Portability | portable |
---|---|
Stability | experimental |
Maintainer | m.misamore@gmail.com |
Safe Haskell | None |
Algorithms for simplifying finite directed cubical complexes by removing corner vertices; this operation is fully faithful on path categories, as demonstrated by the author.
- cmplxCornersNaive :: CubeCmplx -> HashSet (Vertex, CubeCell)
- cmplxSpanIntCorners :: CubeCmplx -> VertSpan -> HashSet (Vertex, CubeCell)
- cmplxCorners :: CubeCmplx -> HashSet (Vertex, CubeCell)
- cmplxCornersInt :: CubeCmplx -> VertSpan -> HashSet (Vertex, CubeCell)
- cmplxReduce' :: CubeCmplx -> [VertSpan] -> [CubeCmplx]
- cmplxReduce :: CubeCmplx -> [VertSpan] -> CubeCmplx
Finding corners
cmplxCornersNaive :: CubeCmplx -> HashSet (Vertex, CubeCell)Source
Naive algorithm for finding corner vertices of a cubical complex.
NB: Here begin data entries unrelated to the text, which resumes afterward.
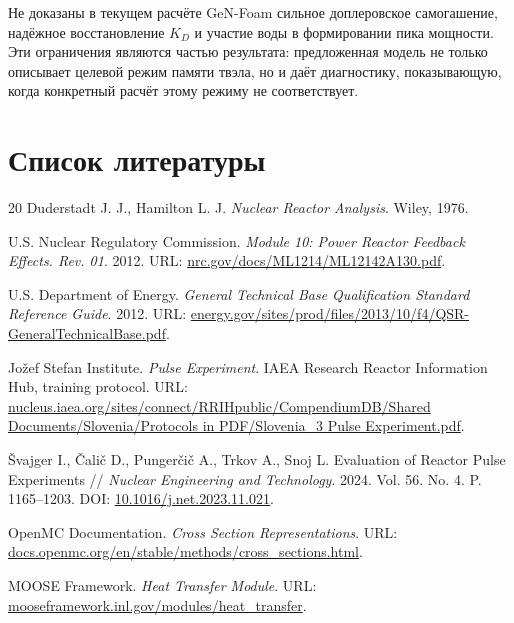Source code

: \documentclass[12pt]{article}
\begin{document}
Не доказаны в текущем расчёте GeN-Foam сильное доплеровское самогашение, надёжное восстановление \(K_D\) и участие воды в формировании пика мощности. Эти ограничения являются частью результата: предложенная модель не только описывает целевой режим памяти твэла, но и даёт диагностику, показывающую, когда конкретный расчёт этому режиму не соответствует.

\newpage
\section{Список литературы}
\begin{thebibliography}{20}
    Duderstadt J. J., Hamilton L. J. \textit{Nuclear Reactor Analysis}. Wiley, 1976.

    U.S. Nuclear Regulatory Commission. \textit{Module 10: Power Reactor Feedback Effects. Rev. 01}. 2012. URL: \href{https://www.nrc.gov/docs/ML1214/ML12142A130.pdf}{nrc.gov/docs/ML1214/ML12142A130.pdf}.

    U.S. Department of Energy. \textit{General Technical Base Qualification Standard Reference Guide}. 2012. URL: \href{https://www.energy.gov/sites/prod/files/2013/10/f4/QSR-GeneralTechnicalBase.pdf}{energy.gov/sites/prod/files/2013/10/f4/QSR-GeneralTechnicalBase.pdf}.

    Jožef Stefan Institute. \textit{Pulse Experiment}. IAEA Research Reactor Information Hub, training protocol. URL: \href{https://nucleus.iaea.org/sites/connect/RRIHpublic/CompendiumDB/Shared%20Documents/Slovenia/Protocols%20in%20PDF/Slovenia_3%20Pulse%20Experiment.pdf}{nucleus.iaea.org/sites/connect/RRIHpublic/CompendiumDB/Shared Documents/Slovenia/Protocols in PDF/Slovenia\_3 Pulse Experiment.pdf}.

    Švajger I., Čalič D., Pungerčič A., Trkov A., Snoj L. Evaluation of Reactor Pulse Experiments // \textit{Nuclear Engineering and Technology}. 2024. Vol. 56. No. 4. P. 1165--1203. DOI: \href{https://doi.org/10.1016/j.net.2023.11.021}{10.1016/j.net.2023.11.021}.

    OpenMC Documentation. \textit{Cross Section Representations}. URL: \href{https://docs.openmc.org/en/stable/methods/cross_sections.html}{docs.openmc.org/en/stable/methods/cross\_sections.html}.

    MOOSE Framework. \textit{Heat Transfer Module}. URL: \href{https://mooseframework.inl.gov/modules/heat_transfer/}{mooseframework.inl.gov/modules/heat\_transfer}.


\end{thebibliography}
\end{document}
Works well whenever the complex has relatively few top-cells.
cmplxSpanIntCorners :: CubeCmplx -> VertSpan -> HashSet (Vertex, CubeCell)Source
Given a cubical complex and a vertex span to which it belongs, determine the set of corner vertices that belong to the interior of the span using the naive algorithm.
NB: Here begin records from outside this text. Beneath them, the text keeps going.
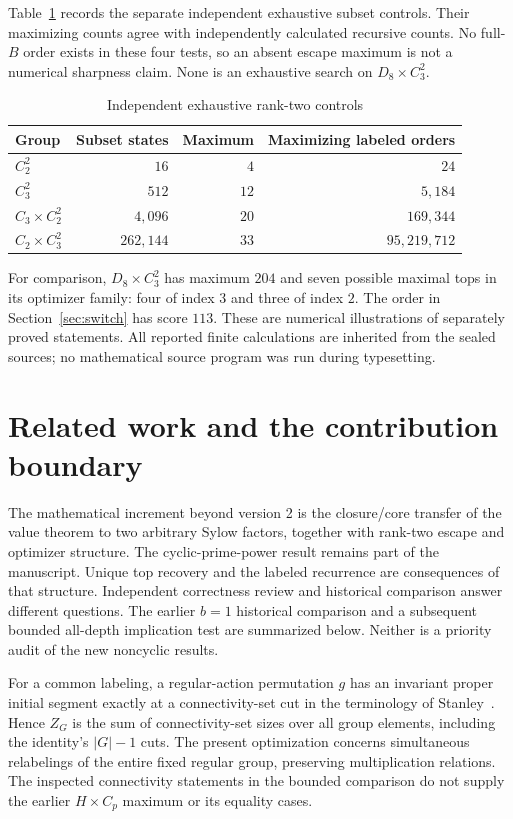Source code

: \documentclass[11pt,letterpaper]{article}
\theoremstyle{definition}\newtheorem{definition}{Definition}
\begin{document}
Table~\ref{tab:rankcontrols} records the separate independent exhaustive subset controls. Their maximizing counts agree with independently calculated recursive counts. No full-$B$ order exists in these four tests, so an absent escape maximum is not a numerical sharpness claim. None is an exhaustive search on $D_8\times C_3^2$.
\begin{table}[htbp]\centering
\caption{Independent exhaustive rank-two controls}\label{tab:rankcontrols}
\begin{tabular}{lrrr}\toprule
Group & Subset states & Maximum & Maximizing labeled orders\\\midrule
$C_2^2$ & $16$ & $4$ & $24$\\
$C_3^2$ & $512$ & $12$ & $5{,}184$\\
$C_3\times C_2^2$ & $4{,}096$ & $20$ & $169{,}344$\\
$C_2\times C_3^2$ & $262{,}144$ & $33$ & $95{,}219{,}712$\\\bottomrule
\end{tabular}\end{table}
For comparison, $D_8\times C_3^2$ has maximum $204$ and seven possible maximal tops in its optimizer family: four of index $3$ and three of index $2$. The order in Section~\ref{sec:switch} has score $113$. These are numerical illustrations of separately proved statements. All reported finite calculations are inherited from the sealed sources; no mathematical source program was run during typesetting.

\section{Related work and the contribution boundary}\label{sec:related}
The mathematical increment beyond version 2 is the closure/core transfer of the value theorem to two arbitrary Sylow factors, together with rank-two escape and optimizer structure. The cyclic-prime-power result remains part of the manuscript. Unique top recovery and the labeled recurrence are consequences of that structure. Independent correctness review and historical comparison answer different questions. The earlier $b=1$ historical comparison and a subsequent bounded all-depth implication test are summarized below. Neither is a priority audit of the new noncyclic results.

For a common labeling, a regular-action permutation $g$ has an invariant proper initial segment exactly at a connectivity-set cut in the terminology of Stanley~\cite{stanley}. Hence $Z_G$ is the sum of connectivity-set sizes over all group elements, including the identity's $|G|-1$ cuts. The present optimization concerns simultaneous relabelings of the entire fixed regular group, preserving multiplication relations. The inspected connectivity statements in the bounded comparison do not supply the earlier $H\times C_p$ maximum or its equality cases.
\end{document}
cmplxCorners :: CubeCmplx -> HashSet (Vertex, CubeCell)Source
Memory-efficient parallelized algorithm for determining corner vertices of any finite directed cubical complex whose vertices all have nonzero coordinates.
cmplxCornersInt :: CubeCmplx -> VertSpan -> HashSet (Vertex, CubeCell)Source
Given a cubical complex where all vertices have nonzero coordinates, determine the set of corner vertices that belong to the interior of the given span using the parallel algorithm.
Corner removal
cmplxReduce' :: CubeCmplx -> [VertSpan] -> [CubeCmplx]Source
Given a complex whose vertices have nonzero coordinates, reduce it in parallel, optionally excluding some spans from the set of corner vertices. Return the intermediate complexes in a list.
cmplxReduce :: CubeCmplx -> [VertSpan] -> CubeCmplxSource
Given a complex whose vertices have nonzero coordinates, reduce it in parallel, optionally excluding some spans from the set of corner vertices.